Bishops in the Dark

After several decades of issuing ecclesiastical proclamations such as “Field Education in the Catholic Seminary,” “The Homily and the Sunday Assembly,” and “Liturgical Music Today,” the American Catholic bishops have chosen to enter the public policy arena, with two pastoral letters which challenge the basic tenets of U.S. defense and economic policy.

The letter on war and peace, approved in May 1983, calls for the U.S. to move away from deterrence toward a peace based on disarmament and “mutual trust” with the Soviet Union. The second draft of the letter on the U.S. economy, recently released, demands massive transfers of resources from the military to social spending, and from the West to the Third World.

The immediate result of the two pastoral letters has been a switch of constituencies for the bishops. Theologians and jour­nals usually supportive of the hierarchy have sternly criticized its foray into partisan politics. By contrast, the people who once berated and caricatured the theology of the bishops, and their pronouncements on settled Catholic teaching on abortion and artificial contraception, now speak of their names solemn­ly, even reverentially, invoking of all things the bishops’ authority.

Even groups such as People for the American Way (PAW), which greeted the activism of evangelicals and Archbishop (now Cardinal) John O’Connor’s comments about abortion last year with apocalyptic warnings about mixing God and politics, now throw confetti at the Catholic clerics as they march in their hats and long robes into the public policy arena.
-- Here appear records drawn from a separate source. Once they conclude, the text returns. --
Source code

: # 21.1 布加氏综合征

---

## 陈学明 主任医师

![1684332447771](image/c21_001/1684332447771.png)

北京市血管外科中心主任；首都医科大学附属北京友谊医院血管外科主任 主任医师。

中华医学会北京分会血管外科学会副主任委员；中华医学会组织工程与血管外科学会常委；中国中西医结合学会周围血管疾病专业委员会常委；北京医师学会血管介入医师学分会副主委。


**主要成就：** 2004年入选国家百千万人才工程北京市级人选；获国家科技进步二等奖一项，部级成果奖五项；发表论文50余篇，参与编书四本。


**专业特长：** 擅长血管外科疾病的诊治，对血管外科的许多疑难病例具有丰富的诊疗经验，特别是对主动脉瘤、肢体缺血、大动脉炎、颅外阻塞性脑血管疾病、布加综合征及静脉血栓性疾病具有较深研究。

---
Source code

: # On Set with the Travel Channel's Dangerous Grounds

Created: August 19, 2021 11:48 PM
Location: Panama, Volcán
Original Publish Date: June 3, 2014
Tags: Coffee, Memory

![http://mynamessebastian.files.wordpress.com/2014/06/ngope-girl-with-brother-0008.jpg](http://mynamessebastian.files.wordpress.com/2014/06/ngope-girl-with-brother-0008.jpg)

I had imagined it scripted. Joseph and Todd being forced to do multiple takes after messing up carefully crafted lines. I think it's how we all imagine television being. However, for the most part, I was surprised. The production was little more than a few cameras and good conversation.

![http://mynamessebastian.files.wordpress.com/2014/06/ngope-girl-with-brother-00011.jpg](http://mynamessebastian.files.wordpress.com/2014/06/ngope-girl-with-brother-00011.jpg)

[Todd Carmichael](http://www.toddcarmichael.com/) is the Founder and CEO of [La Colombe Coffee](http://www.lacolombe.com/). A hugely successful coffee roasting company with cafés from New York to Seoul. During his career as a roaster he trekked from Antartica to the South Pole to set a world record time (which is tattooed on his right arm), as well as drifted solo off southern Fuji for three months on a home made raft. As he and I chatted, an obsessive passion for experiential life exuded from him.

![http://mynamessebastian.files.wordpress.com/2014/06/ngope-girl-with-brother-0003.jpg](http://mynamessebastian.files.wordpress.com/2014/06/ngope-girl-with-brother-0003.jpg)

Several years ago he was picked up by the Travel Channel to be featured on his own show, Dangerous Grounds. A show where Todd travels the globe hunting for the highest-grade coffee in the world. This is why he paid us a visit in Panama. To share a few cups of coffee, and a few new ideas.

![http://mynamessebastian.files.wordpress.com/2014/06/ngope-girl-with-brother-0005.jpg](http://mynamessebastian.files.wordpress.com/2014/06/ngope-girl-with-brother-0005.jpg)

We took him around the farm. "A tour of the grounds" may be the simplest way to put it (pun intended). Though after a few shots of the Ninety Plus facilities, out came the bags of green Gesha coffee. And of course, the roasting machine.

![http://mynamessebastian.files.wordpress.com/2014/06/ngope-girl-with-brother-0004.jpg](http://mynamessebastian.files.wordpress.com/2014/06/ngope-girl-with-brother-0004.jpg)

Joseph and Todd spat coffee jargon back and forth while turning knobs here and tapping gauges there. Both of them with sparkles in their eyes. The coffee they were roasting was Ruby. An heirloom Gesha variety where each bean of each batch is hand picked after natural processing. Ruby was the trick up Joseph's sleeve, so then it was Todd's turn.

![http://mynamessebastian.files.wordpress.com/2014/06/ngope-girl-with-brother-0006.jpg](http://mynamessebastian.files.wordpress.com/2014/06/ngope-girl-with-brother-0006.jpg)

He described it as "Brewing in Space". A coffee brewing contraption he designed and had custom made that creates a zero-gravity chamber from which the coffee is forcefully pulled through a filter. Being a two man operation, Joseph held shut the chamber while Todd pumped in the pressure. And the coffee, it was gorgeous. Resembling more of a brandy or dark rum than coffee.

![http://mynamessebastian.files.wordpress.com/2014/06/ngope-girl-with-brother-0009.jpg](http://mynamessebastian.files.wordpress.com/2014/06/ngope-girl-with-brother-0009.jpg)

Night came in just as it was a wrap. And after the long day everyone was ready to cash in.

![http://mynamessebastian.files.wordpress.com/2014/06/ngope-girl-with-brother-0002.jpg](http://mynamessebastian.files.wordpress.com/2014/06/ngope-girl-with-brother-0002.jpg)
John Buchanan, president of PAW, calls the bishops’ recent politicking “valuable” and “encouraging.”

Yet the real issue is not whether the bishops have a right to speak out on political questions; as American citizens, of course they do. An entirely separate issue is what expertise the bishops have to tackle these issues. Defense and economic policy data and analysis are not part of the curriculum at Catholic seminaries. So if the clergy wish to offer serious policy critiques which go beyond broad moral claims (“We must say no to nuclear war,” “Bread before bombs”) they must become familiar with the concepts and the terms of debate.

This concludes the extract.